How it usually happens:
Phishing: you’re tricked into typing your password on a fake page.
Malware: a virus or stealer grabs your login.
Weak or reused passwords: one leak opens many doors.
Unprotected devices: unlocked phone or shared computer.
Security bugs: rare, but websites can be vulnerable.
Common warning signs:
Login alerts you don’t recognize.
Password or recovery info changed.
Messages sent that you didn’t write.
New charges, orders, or sessions.
MFA prompts popping up when you didn’t sign in.
What attackers do with access:
Reset other passwords using your email.
Send phishing to your contacts.
Make purchases or withdraw money.
Steal saved data (files, photos, backup codes).
Enroll new devices or turn off security.
What to do right now if you suspect it:
Change the password immediately (from a clean device).
Turn on 2-step verification (MFA) if it’s off.
Review recent logins and sign out of other sessions.
Check recovery email/phone; remove anything unfamiliar.
Look for unauthorized actions (messages, payments) and report them.

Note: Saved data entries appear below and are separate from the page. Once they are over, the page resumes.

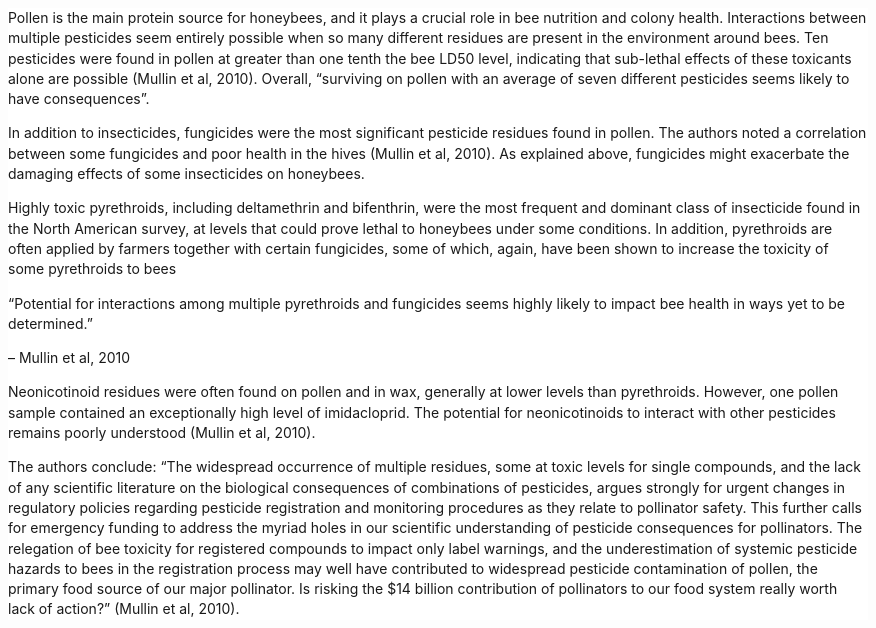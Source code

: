 Pollen is the main protein source for honeybees, and it
plays a crucial role in bee nutrition and colony health.
Interactions between multiple pesticides seem entirely
possible when so many different residues are present
in the environment around bees. Ten pesticides were
found in pollen at greater than one tenth the bee LD50
level, indicating that sub-lethal effects of these toxicants
alone are possible (Mullin et al, 2010). Overall, “surviving
on pollen with an average of seven different pesticides
seems likely to have consequences”.

In addition to insecticides, fungicides were the most
significant pesticide residues found in pollen. The authors
noted a correlation between some fungicides and poor
health in the hives (Mullin et al, 2010). As explained above,
fungicides might exacerbate the damaging effects of
some insecticides on honeybees.

Highly toxic pyrethroids, including deltamethrin and
bifenthrin, were the most frequent and dominant class
of insecticide found in the North American survey, at
levels that could prove lethal to honeybees under some
conditions. In addition, pyrethroids are often applied by
farmers together with certain fungicides, some of which,
again, have been shown to increase the toxicity of some
pyrethroids to bees

“Potential for interactions among multiple pyrethroids and
fungicides seems highly likely to impact bee health in ways
yet to be determined.”

– Mullin et al, 2010

Neonicotinoid residues were often found on pollen and in
wax, generally at lower levels than pyrethroids. However,
one pollen sample contained an exceptionally high level of
imidacloprid. The potential for neonicotinoids to interact
with other pesticides remains poorly understood (Mullin et
al, 2010).

The authors conclude: “The widespread occurrence
of multiple residues, some at toxic levels for single
compounds, and the lack of any scientific literature on the
biological consequences of combinations of pesticides,
argues strongly for urgent changes in regulatory
policies regarding pesticide registration and monitoring
procedures as they relate to pollinator safety. This further
calls for emergency funding to address the myriad holes
in our scientific understanding of pesticide consequences
for pollinators. The relegation of bee toxicity for registered
compounds to impact only label warnings, and the
underestimation of systemic pesticide hazards to bees
in the registration process may well have contributed to
widespread pesticide contamination of pollen, the primary
food source of our major pollinator. Is risking the $14 billion
contribution of pollinators to our food system really worth
lack of action?” (Mullin et al, 2010).
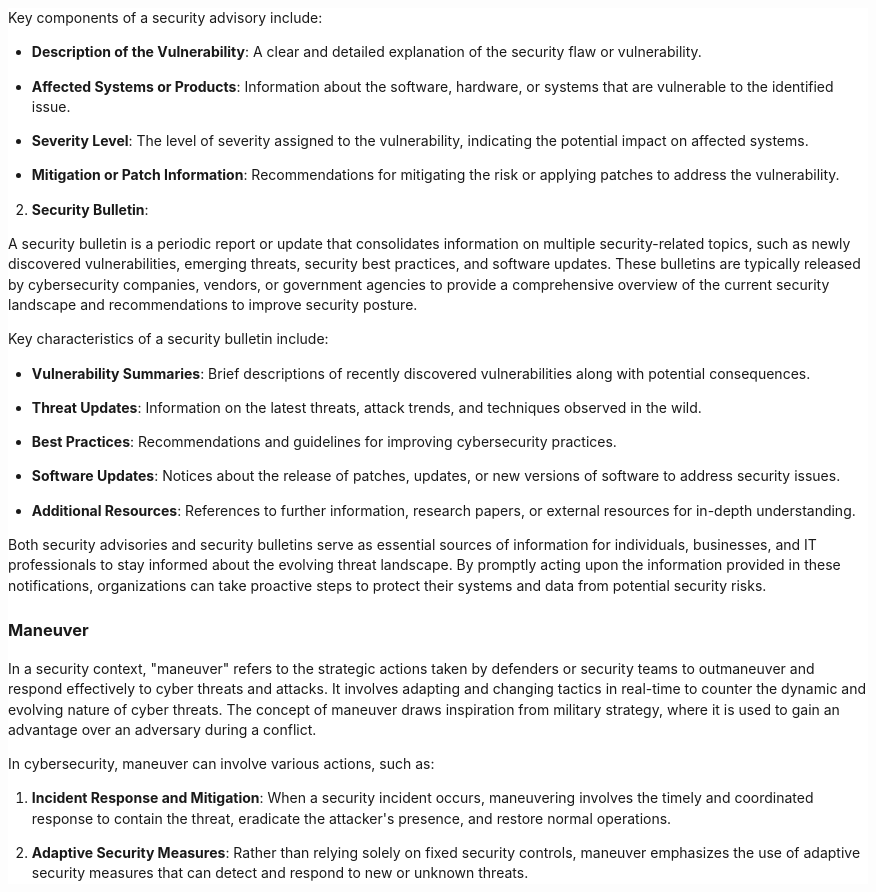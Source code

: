 Key components of a security advisory include:

- **Description of the Vulnerability**: A clear and detailed explanation of the security flaw or vulnerability.

- **Affected Systems or Products**: Information about the software, hardware, or systems that are vulnerable to the identified issue.

- **Severity Level**: The level of severity assigned to the vulnerability, indicating the potential impact on affected systems.

- **Mitigation or Patch Information**: Recommendations for mitigating the risk or applying patches to address the vulnerability.

2. **Security Bulletin**:

A security bulletin is a periodic report or update that consolidates information on multiple security-related topics, such as newly discovered vulnerabilities, emerging threats, security best practices, and software updates. These bulletins are typically released by cybersecurity companies, vendors, or government agencies to provide a comprehensive overview of the current security landscape and recommendations to improve security posture.

Key characteristics of a security bulletin include:

- **Vulnerability Summaries**: Brief descriptions of recently discovered vulnerabilities along with potential consequences.

- **Threat Updates**: Information on the latest threats, attack trends, and techniques observed in the wild.

- **Best Practices**: Recommendations and guidelines for improving cybersecurity practices.

- **Software Updates**: Notices about the release of patches, updates, or new versions of software to address security issues.

- **Additional Resources**: References to further information, research papers, or external resources for in-depth understanding.

Both security advisories and security bulletins serve as essential sources of information for individuals, businesses, and IT professionals to stay informed about the evolving threat landscape. By promptly acting upon the information provided in these notifications, organizations can take proactive steps to protect their systems and data from potential security risks.

### Maneuver

In a security context, "maneuver" refers to the strategic actions taken by defenders or security teams to outmaneuver and respond effectively to cyber threats and attacks. It involves adapting and changing tactics in real-time to counter the dynamic and evolving nature of cyber threats. The concept of maneuver draws inspiration from military strategy, where it is used to gain an advantage over an adversary during a conflict.

In cybersecurity, maneuver can involve various actions, such as:

1. **Incident Response and Mitigation**: When a security incident occurs, maneuvering involves the timely and coordinated response to contain the threat, eradicate the attacker's presence, and restore normal operations.

2. **Adaptive Security Measures**: Rather than relying solely on fixed security controls, maneuver emphasizes the use of adaptive security measures that can detect and respond to new or unknown threats.
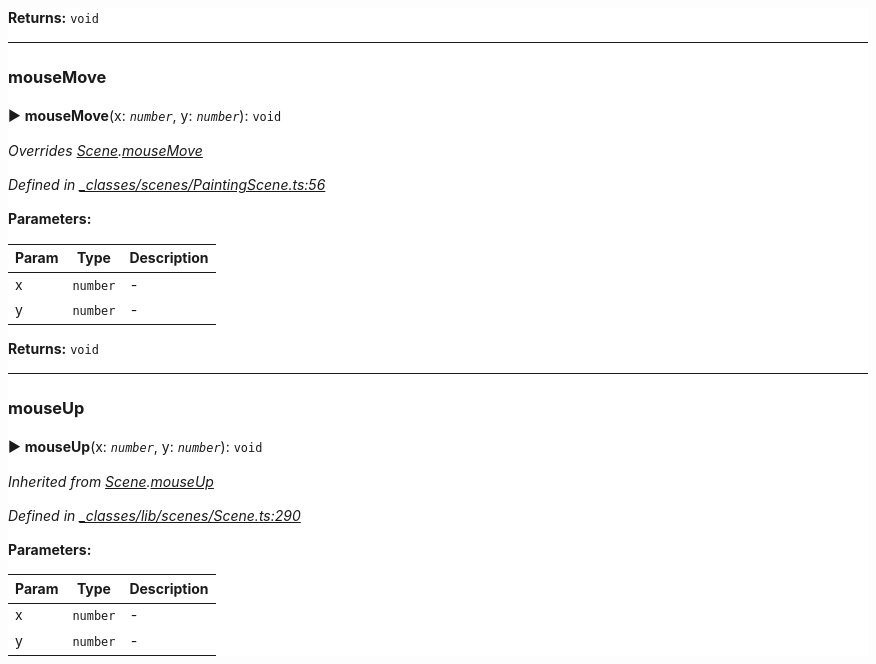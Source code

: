 



**Returns:** `void`





___

<a id="mousemove"></a>

###  mouseMove

► **mouseMove**(x: *`number`*, y: *`number`*): `void`



*Overrides [Scene](__classes_lib_scenes_scene_.scene.md).[mouseMove](__classes_lib_scenes_scene_.scene.md#mousemove)*

*Defined in [_classes/scenes/PaintingScene.ts:56](https://github.com/codeartisticninja/cost_of_creation/blob/5dc4a7e/src/script/_classes/scenes/PaintingScene.ts#L56)*



**Parameters:**

| Param | Type | Description |
| ------ | ------ | ------ |
| x | `number`   |  - |
| y | `number`   |  - |





**Returns:** `void`





___

<a id="mouseup"></a>

###  mouseUp

► **mouseUp**(x: *`number`*, y: *`number`*): `void`



*Inherited from [Scene](__classes_lib_scenes_scene_.scene.md).[mouseUp](__classes_lib_scenes_scene_.scene.md#mouseup)*

*Defined in [_classes/lib/scenes/Scene.ts:290](https://github.com/codeartisticninja/cost_of_creation/blob/5dc4a7e/src/script/_classes/lib/scenes/Scene.ts#L290)*



**Parameters:**

| Param | Type | Description |
| ------ | ------ | ------ |
| x | `number`   |  - |
| y | `number`   |  - |
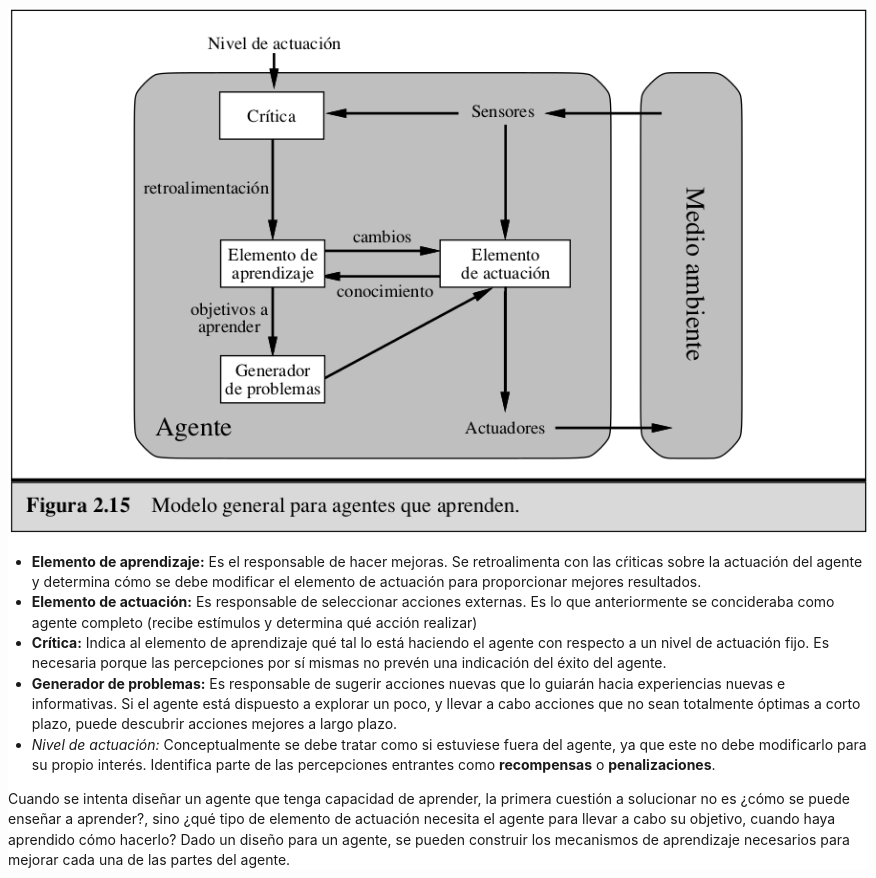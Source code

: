 ![Agentes que aprenden](../images/II0B.png)

- **Elemento de aprendizaje:** Es el responsable de hacer mejoras. Se
  retroalimenta con las cŕiticas sobre la actuación del agente y determina cómo se
  debe modificar el elemento de actuación para proporcionar mejores resultados.
- **Elemento de actuación:** Es responsable de seleccionar acciones externas. Es
  lo que anteriormente se concideraba como agente completo (recibe estímulos y
  determina qué acción realizar)
- **Crítica:** Indica al elemento de aprendizaje qué tal lo está haciendo el
  agente con respecto a un nivel de actuación fijo. Es necesaria porque las
  percepciones por sí mismas no prevén una indicación del éxito del agente.
- **Generador de problemas:** Es responsable de sugerir acciones nuevas que lo
  guiarán hacia experiencias nuevas e informativas. Si el agente está dispuesto a
  explorar un poco, y llevar a cabo acciones que no sean totalmente óptimas a
  corto plazo, puede descubrir acciones mejores a largo plazo.
- _Nivel de actuación:_ Conceptualmente se debe tratar como si estuviese fuera del
  agente, ya que este no debe modificarlo para su propio interés. Identifica parte
  de las percepciones entrantes como **recompensas** o **penalizaciones**.

Cuando se intenta diseñar un agente que tenga capacidad de aprender, la primera
cuestión a solucionar no es ¿cómo se puede enseñar a aprender?, sino ¿qué tipo de
elemento de actuación necesita el agente para llevar a cabo su objetivo, cuando
haya aprendido cómo hacerlo? Dado un diseño para un agente, se pueden construir
los mecanismos de aprendizaje necesarios para mejorar cada una de las partes del
agente.
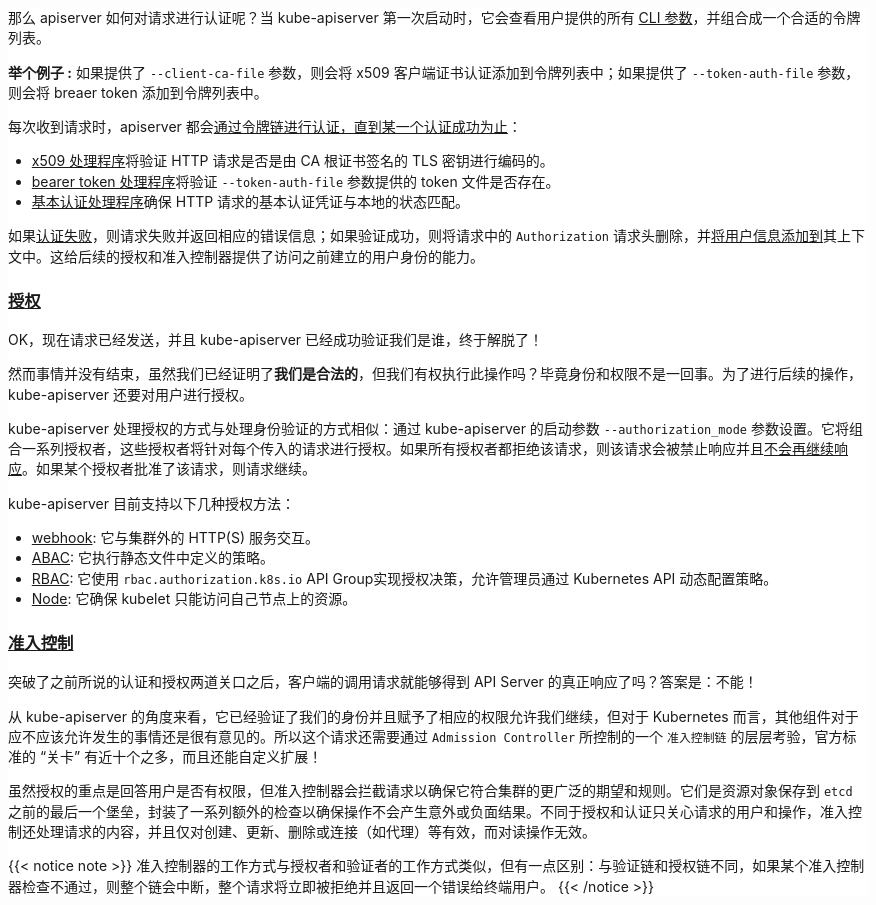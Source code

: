 那么 apiserver 如何对请求进行认证呢？当 kube-apiserver 第一次启动时，它会查看用户提供的所有 [CLI 参数](https://kubernetes.io/docs/reference/command-line-tools-reference/kube-apiserver/)，并组合成一个合适的令牌列表。

**举个例子 :** 如果提供了 `--client-ca-file` 参数，则会将 x509 客户端证书认证添加到令牌列表中；如果提供了 `--token-auth-file` 参数，则会将 breaer token 添加到令牌列表中。

每次收到请求时，apiserver 都会[通过令牌链进行认证，直到某一个认证成功为止](https://github.com/kubernetes/apiserver/blob/51bebaffa01be9dc28195140da276c2f39a10cd4/pkg/authentication/request/union/union.go#L54)：

+ [x509 处理程序](https://github.com/kubernetes/apiserver/blob/51bebaffa01be9dc28195140da276c2f39a10cd4/pkg/authentication/request/x509/x509.go#L60)将验证 HTTP 请求是否是由 CA 根证书签名的 TLS 密钥进行编码的。<br />
+ [bearer token 处理程序](https://github.com/kubernetes/apiserver/blob/51bebaffa01be9dc28195140da276c2f39a10cd4/pkg/authentication/request/bearertoken/bearertoken.go#L38)将验证 `--token-auth-file` 参数提供的 token 文件是否存在。<br />
+ [基本认证处理程序](https://github.com/kubernetes/apiserver/blob/51bebaffa01be9dc28195140da276c2f39a10cd4/plugin/pkg/authenticator/request/basicauth/basicauth.go#L37)确保 HTTP 请求的基本认证凭证与本地的状态匹配。<br />

如果[认证失败](https://github.com/kubernetes/apiserver/blob/20bfbdf738a0643fe77ffd527b88034dcde1b8e3/pkg/authentication/request/union/union.go#L71)，则请求失败并返回相应的错误信息；如果验证成功，则将请求中的 `Authorization` 请求头删除，并[将用户信息添加到](https://github.com/kubernetes/apiserver/blob/e30df5e70ef9127ea69d607207c894251025e55b/pkg/endpoints/filters/authentication.go#L71-L75)其上下文中。这给后续的授权和准入控制器提供了访问之前建立的用户身份的能力。

### [授权](https://k8smeetup.github.io/docs/admin/authorization/)

OK，现在请求已经发送，并且 kube-apiserver 已经成功验证我们是谁，终于解脱了！

然而事情并没有结束，虽然我们已经证明了**我们是合法的**，但我们有权执行此操作吗？毕竟身份和权限不是一回事。为了进行后续的操作，kube-apiserver 还要对用户进行授权。

kube-apiserver 处理授权的方式与处理身份验证的方式相似：通过 kube-apiserver 的启动参数 `--authorization_mode` 参数设置。它将组合一系列授权者，这些授权者将针对每个传入的请求进行授权。如果所有授权者都拒绝该请求，则该请求会被禁止响应并且[不会再继续响应](https://github.com/kubernetes/apiserver/blob/e30df5e70ef9127ea69d607207c894251025e55b/pkg/endpoints/filters/authorization.go#L60)。如果某个授权者批准了该请求，则请求继续。

kube-apiserver 目前支持以下几种授权方法：

+ [webhook](https://k8smeetup.github.io/docs/admin/authorization/webhook/): 它与集群外的 HTTP(S) 服务交互。<br />
+ [ABAC](https://k8smeetup.github.io/docs/admin/authorization/abac/): 它执行静态文件中定义的策略。<br />
+ [RBAC](https://k8smeetup.github.io/docs/admin/authorization/rbac/): 它使用 `rbac.authorization.k8s.io`  API Group实现授权决策，允许管理员通过 Kubernetes API 动态配置策略。<br />
+ [Node](https://k8smeetup.github.io/docs/admin/authorization/node/): 它确保 kubelet 只能访问自己节点上的资源。<br />

### [准入控制](https://k8smeetup.github.io/docs/admin/admission-controllers/)

突破了之前所说的认证和授权两道关口之后，客户端的调用请求就能够得到 API Server 的真正响应了吗？答案是：不能！

从 kube-apiserver 的角度来看，它已经验证了我们的身份并且赋予了相应的权限允许我们继续，但对于 Kubernetes 而言，其他组件对于应不应该允许发生的事情还是很有意见的。所以这个请求还需要通过 `Admission Controller` 所控制的一个 `准入控制链` 的层层考验，官方标准的 “关卡” 有近十个之多，而且还能自定义扩展！

虽然授权的重点是回答用户是否有权限，但准入控制器会拦截请求以确保它符合集群的更广泛的期望和规则。它们是资源对象保存到 `etcd` 之前的最后一个堡垒，封装了一系列额外的检查以确保操作不会产生意外或负面结果。不同于授权和认证只关心请求的用户和操作，准入控制还处理请求的内容，并且仅对创建、更新、删除或连接（如代理）等有效，而对读操作无效。

{{< notice note >}}
准入控制器的工作方式与授权者和验证者的工作方式类似，但有一点区别：与验证链和授权链不同，如果某个准入控制器检查不通过，则整个链会中断，整个请求将立即被拒绝并且返回一个错误给终端用户。
{{< /notice >}}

Run a malware scan and update your device.
If email was hit, change passwords for other accounts that use that email.
How to prevent it:
Use a strong, unique password for every account (a password manager helps).
Keep MFA on and store backup codes safely.
Don’t click unknown links; check the site address before you sign in.
Update your system, browser, and apps.
Avoid public/shared devices for sensitive logins.
Watch for breach notices and change passwords quickly.